*** PROVIDED INFORMATION Section Begins ***

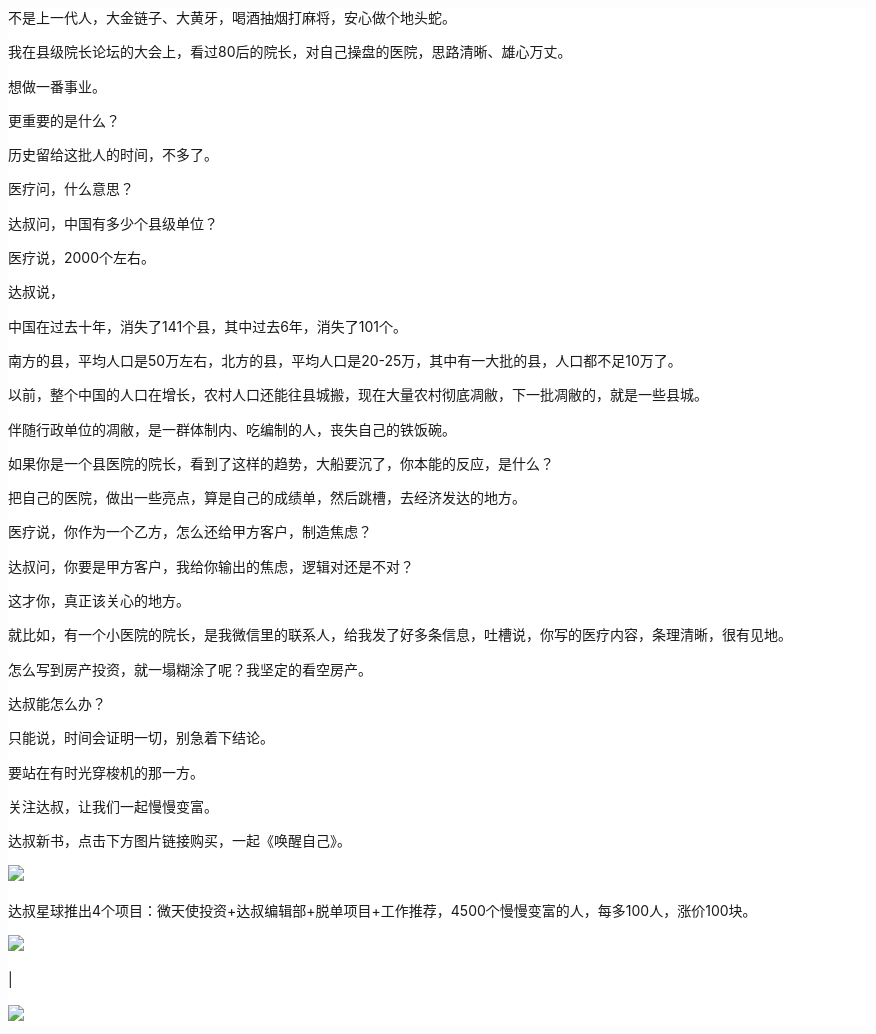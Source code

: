 不是上一代人，大金链子、大黄牙，喝酒抽烟打麻将，安心做个地头蛇。

我在县级院长论坛的大会上，看过80后的院长，对自己操盘的医院，思路清晰、雄心万丈。

想做一番事业。

更重要的是什么？

历史留给这批人的时间，不多了。  

医疗问，什么意思？

达叔问，中国有多少个县级单位？

医疗说，2000个左右。

达叔说，  

中国在过去十年，消失了141个县，其中过去6年，消失了101个。

南方的县，平均人口是50万左右，北方的县，平均人口是20-25万，其中有一大批的县，人口都不足10万了。  

以前，整个中国的人口在增长，农村人口还能往县城搬，现在大量农村彻底凋敝，下一批凋敝的，就是一些县城。

伴随行政单位的凋敝，是一群体制内、吃编制的人，丧失自己的铁饭碗。  

如果你是一个县医院的院长，看到了这样的趋势，大船要沉了，你本能的反应，是什么？  

把自己的医院，做出一些亮点，算是自己的成绩单，然后跳槽，去经济发达的地方。  

医疗说，你作为一个乙方，怎么还给甲方客户，制造焦虑？  

达叔问，你要是甲方客户，我给你输出的焦虑，逻辑对还是不对？

这才你，真正该关心的地方。  

就比如，有一个小医院的院长，是我微信里的联系人，给我发了好多条信息，吐槽说，你写的医疗内容，条理清晰，很有见地。  

怎么写到房产投资，就一塌糊涂了呢？我坚定的看空房产。

达叔能怎么办？  

只能说，时间会证明一切，别急着下结论。

要站在有时光穿梭机的那一方。

关注达叔，让我们一起慢慢变富。

达叔新书，点击下方图片链接购买，一起《唤醒自己》。  

  

[![](https://mmbiz.qpic.cn/mmbiz_jpg/7jriahnMs10L0ibJpHiaxzlP2YRuxiadjBiad2DibibKCcavpjUfAkYJ6Cmo7yruddKkAialciacLXG5vxJRh506AeeAH0g/640?wx_fmt=jpeg&wxfrom;=5&wx;_lazy=1&wx;_co=1)]()

达叔星球推出4个项目：微天使投资+达叔编辑部+脱单项目+工作推荐，4500个慢慢变富的人，每多100人，涨价100块。

![](https://mmbiz.qpic.cn/mmbiz_png/7jriahnMs10LD2GPukTxiahFI6oM4lNDvKduqV0kwaJk5SqIuadNl7VvBibLD6mVAGrWR0AeZxxR7AvoQ2UzHXBEg/640?wx_fmt=png)

  

|

![](https://mmbiz.qpic.cn/mmbiz_jpg/7jriahnMs10LD2GPukTxiahFI6oM4lNDvKGKEmMhN7fZtl6NRhbkf2Vn8krZEPbFtbNpwcFRROweibXgaVcKhxazQ/640?wx_fmt=jpeg)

*** PROVIDED INFORMATION Section Ends ***

**EXERCISE GOAL**
Output exactly the line containing "要站在有时光穿梭机的那一方。" together with every line after it, ending at the final line of the entries.

**TASK ANSWER**
要站在有时光穿梭机的那一方。

关注达叔，让我们一起慢慢变富。

达叔新书，点击下方图片链接购买，一起《唤醒自己》。  

  

[![](https://mmbiz.qpic.cn/mmbiz_jpg/7jriahnMs10L0ibJpHiaxzlP2YRuxiadjBiad2DibibKCcavpjUfAkYJ6Cmo7yruddKkAialciacLXG5vxJRh506AeeAH0g/640?wx_fmt=jpeg&wxfrom;=5&wx;_lazy=1&wx;_co=1)]()

达叔星球推出4个项目：微天使投资+达叔编辑部+脱单项目+工作推荐，4500个慢慢变富的人，每多100人，涨价100块。

![](https://mmbiz.qpic.cn/mmbiz_png/7jriahnMs10LD2GPukTxiahFI6oM4lNDvKduqV0kwaJk5SqIuadNl7VvBibLD6mVAGrWR0AeZxxR7AvoQ2UzHXBEg/640?wx_fmt=png)

  

|

![](https://mmbiz.qpic.cn/mmbiz_jpg/7jriahnMs10LD2GPukTxiahFI6oM4lNDvKGKEmMhN7fZtl6NRhbkf2Vn8krZEPbFtbNpwcFRROweibXgaVcKhxazQ/640?wx_fmt=jpeg)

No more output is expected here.